He could not give them money, because the tax-collector had them all under his thumb and would exact the last kopeck. The question was far above his single-handed reach, and he did not dare to meet it openly and seek the assistance of the few fellow-nobles who faced the position without fear.

He could not see in the brutal faces before him one spark of intelligence, one little gleam of independence and self-respect which could be attributed to his endeavor; which the most sanguine construction could take as resulting from his time and money given to a hopeless cause.

“Well,” he said. “Have you nothing to tell me of your prince?”

“You know him,” answered the man who had spoken from the safe background. “We need not tell you.”

“Yes,” answered Paul; “I know him.”

He would not defend himself.

“There,” he went on, addressing the man whose hand was now bandaged. “You will do. Keep clean and sober, and it will heal. Get drunk and go dirty, and you will die. Do you understand, Ivan Ivanovitch?”

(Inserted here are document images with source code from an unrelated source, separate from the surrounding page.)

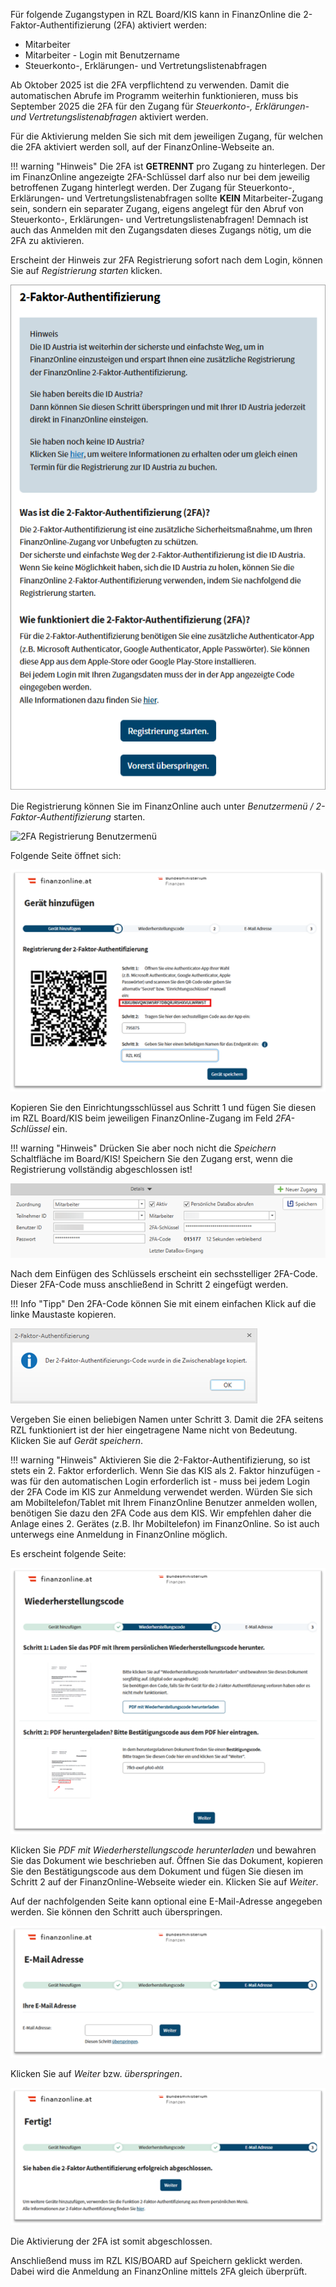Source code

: Für folgende Zugangstypen in RZL Board/KIS kann in FinanzOnline die 2-Faktor-Authentifizierung (2FA) aktiviert werden:

* Mitarbeiter
* Mitarbeiter - Login mit Benutzername
* Steuerkonto-, Erklärungen- und Vertretungslistenabfragen

Ab Oktober 2025 ist die 2FA verpflichtend zu verwenden. Damit die automatischen Abrufe im Programm weiterhin funktionieren, muss bis September 2025 die 2FA für den Zugang für *Steuerkonto-, Erklärungen- und Vertretungslistenabfragen* aktiviert werden.

Für die Aktivierung melden Sie sich mit dem jeweiligen Zugang, für welchen die 2FA aktiviert werden soll, auf der FinanzOnline-Webseite an.

!!! warning "Hinweis"
    Die 2FA ist **GETRENNT** pro Zugang zu hinterlegen. Der im FinanzOnline angezeigte 2FA-Schlüssel darf also nur bei dem jeweilig betroffenen Zugang hinterlegt werden. Der Zugang für Steuerkonto-, Erklärungen- und Vertretungslistenabfragen sollte **KEIN** Mitarbeiter-Zugang sein, sondern ein separater Zugang, eigens angelegt für den Abruf von Steuerkonto-, Erklärungen- und Vertretungslistenabfragen! Demnach ist auch das Anmelden mit den Zugangsdaten dieses Zugangs nötig, um die 2FA zu aktivieren.

Erscheint der Hinweis zur 2FA Registrierung sofort nach dem Login, können Sie auf *Registrierung starten* klicken.

![2FA Registrierung starten nach Anmeldung](<img/2FA Registrierung.png>)

Die Registrierung können Sie im FinanzOnline auch unter *Benutzermenü / 2-Faktor-Authentifizierung* starten.

![2FA Registrierung Benutzermenü](<img/2FA Registrierung Benutzermenü.png>)

Folgende Seite öffnet sich:

![Gerät hinzufügen](<img/Gerät hinzufügen.png>)

Kopieren Sie den Einrichtungsschlüssel aus Schritt 1 und fügen Sie diesen im RZL Board/KIS beim jeweiligen FinanzOnline-Zugang im Feld *2FA-Schlüssel* ein. 

!!! warning "Hinweis"
    Drücken Sie aber noch nicht die *Speichern* Schaltfläche im Board/KIS!
    Speichern Sie den Zugang erst, wenn die Registrierung vollständig abgeschlossen ist! 

![2FA Schlüssel KIS](<img/FinOnZugang KIS.png>)

Nach dem Einfügen des Schlüssels erscheint ein sechsstelliger 2FA-Code. Dieser 2FA-Code muss anschließend in Schritt 2 eingefügt werden.

!!! Info "Tipp"
    Den 2FA-Code können Sie mit einem einfachen Klick auf die linke Maustaste kopieren.

![2FA-Code in Zwischenablage](<img/2FA Info wg. Code.png>)

Vergeben Sie einen beliebigen Namen unter Schritt 3. Damit die 2FA seitens RZL funktioniert ist der hier eingetragene Name nicht von Bedeutung.
Klicken Sie auf *Gerät speichern*.

!!! warning "Hinweis"
    Aktivieren Sie die 2-Faktor-Authentifizierung, so ist stets ein 2. Faktor erforderlich. Wenn Sie das KIS als 2. Faktor hinzufügen - was für den automatischen Login erforderlich ist - muss bei jedem Login der 2FA Code im KIS zur Anmeldung verwendet werden. Würden Sie sich am Mobiltelefon/Tablet mit Ihrem FinanzOnline Benutzer anmelden wollen, benötigen Sie dazu den 2FA Code aus dem KIS.
    Wir empfehlen daher die Anlage eines 2. Gerätes (z.B. Ihr Mobiltelefon) im FinanzOnline. So ist auch unterwegs eine Anmeldung in FinanzOnline möglich.

Es erscheint folgende Seite:

![Wiederherstellungscode](<img/Wiederherstellungscode.png>)

Klicken Sie *PDF mit Wiederherstellungscode herunterladen* und bewahren Sie das Dokument wie beschrieben auf. 
Öffnen Sie das Dokument, kopieren Sie den Bestätigungscode aus dem Dokument und fügen Sie diesen im Schritt 2 auf der FinanzOnline-Webseite wieder ein. Klicken Sie auf *Weiter*.

Auf der nachfolgenden Seite kann optional eine E-Mail-Adresse angegeben werden. Sie können den Schritt auch überspringen.

![E-Mail angeben](<img/E-Mail.png>)

Klicken Sie auf *Weiter* bzw. *überspringen*.

![2FA erfolgreich Seite](<img/2FA erfolgreich.png>)

Die Aktivierung der 2FA ist somit abgeschlossen.

Anschließend muss im RZL KIS/BOARD auf Speichern geklickt werden. Dabei wird die Anmeldung an FinanzOnline mittels 2FA gleich überprüft.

The man grunted sullenly, and moved away to give place to a woman with a baby in her arms.

Paul glanced into her face. He had known her a few years earlier a happy child playing at her mother’s cottage door.

She drew back the shawl that covered her child, with a faint, far-off gleam of pride in her eyes. There was something horribly pathetic in the whole picture. The child-mother, her rough, unlovely face lighted for a moment with that gleam from Paradise which men never know; the huge man bending over her, and between them the wizened, disease-stricken little waif of humanity.